Kunka and Haugh met in the mid-'80s in Fargo, North Dakota (so that explains it), when both were on BMX trick teams. godheadSilo was launched in 1991 in Fargo and quickly relocated to Olympia because of severe lack of a local fan base. The Kill Rock Stars label took a quick interest in the band and put out the first ghS recording, an EP titled Thee Friendship Village, in 1992. That release contained a trilogy of distorted melodies struggling to break through a force field of mega-low-range fuzz. Picture the Melvins abducted by aliens and tickled for several hours. Two other KRS collections of murky noise followed before ghS switched affiliations to Sub Pop Records after Sub Pop superstar Sebadoh asked the band out on a five-week tour. This past April, Sub Pop issued skyward in triumph, a 30-minute detonation including "Guardians of the Threshold," which features a punishing six-minute bass solo, and the title track, a rap ode to BMX riding and tripping on Mountain Dew that brings in guest MC Calvin Johnson (of the Halo Benders and Dub Narcotic Sound System).
Live, the godheadSilo experience is suitable only for masochists, voyeurs of the extreme or those who wish to witness the outer edge of experimental rock defined in action. Distorted vocals scream over static, bass feedback and freight-train drumming. Haugh's drum set looks like it was custom-built for Andre the Giant. His rock-style kit includes a retro-fitted marching-band bass drum and a polka-band bass drum. With a normal kit, he says, he would be all but drowned out by Kunka's bass and sound effects. For example, the ghS song "Battle of the Planets" features Kunka jamming over a tape-loop recording of a rolling boulder that registers just below 50 hertz, a frequency that will blow most stereo speakers with ease and that he says can even rupture human stomach lining at sufficient volume and duration. Haugh attempts to downplay the health risk: "If anyone's hearing is really in danger, it's ours. Really loud bass doesn't fuck with your hearing as much as really loud treble, anyway."
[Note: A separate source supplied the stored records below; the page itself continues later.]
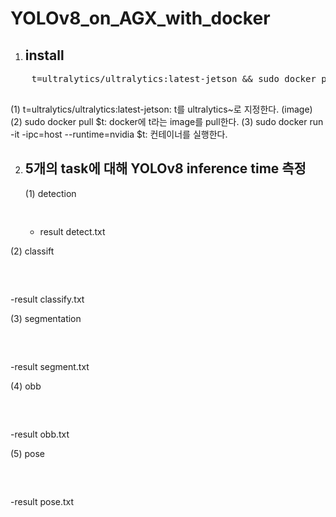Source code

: # YOLOv8_on_AGX_with_docker

1. install
   --------
  <pre>
    t=ultralytics/ultralytics:latest-jetson && sudo docker pull $t && sudo docker run -it --ipc=host --runtime=nvidia $t
  </pre>
  (1) t=ultralytics/ultralytics:latest-jetson: t를 ultralytics~로 지정한다. (image)
  (2) sudo docker pull $t: docker에 t라는 image를 pull한다.
  (3) sudo docker run -it -ipc=host --runtime=nvidia $t: 컨테이너를 실행한다.

2. 5개의 task에 대해 YOLOv8 inference time 측정
   -------------------------------------------
   (1) detection
   <pre>
     
   </pre>
   - result
    detect.txt

  (2) classift
  <pre>
    
  </pre>
  -result
  classify.txt

  (3) segmentation
  <pre>
    
  </pre>
  -result
  segment.txt

  (4) obb
  <pre>
    
  </pre>
  -result
  obb.txt

  (5) pose
  <pre>
    
  </pre>
  -result
  pose.txt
Nevertheless, godheadSilo limits its sets to five or six songs, and rarely exceeds 30 minutes onstage. Impervious to pain, Kunka is known for his hyperactive sprinting in place and other manic behavior in performance. "When I'm onstage, I'm just drunk with love," he says. "I'm kind of shy. Stage fright makes me freak out and get all weird, so I just get silly on the mike."
godheadSilo has targeted Mesa eardrums for obliteration on Friday, July 19, at Hollywood Alley, where the band is scheduled to open for Tucson washboard kings Doo Rag. Showtime is 8 p.m. Earplugs are recommended, but not by Haugh. "Ah, what's the point of wearing earplugs?" he asks. "It just makes the sound quality suck.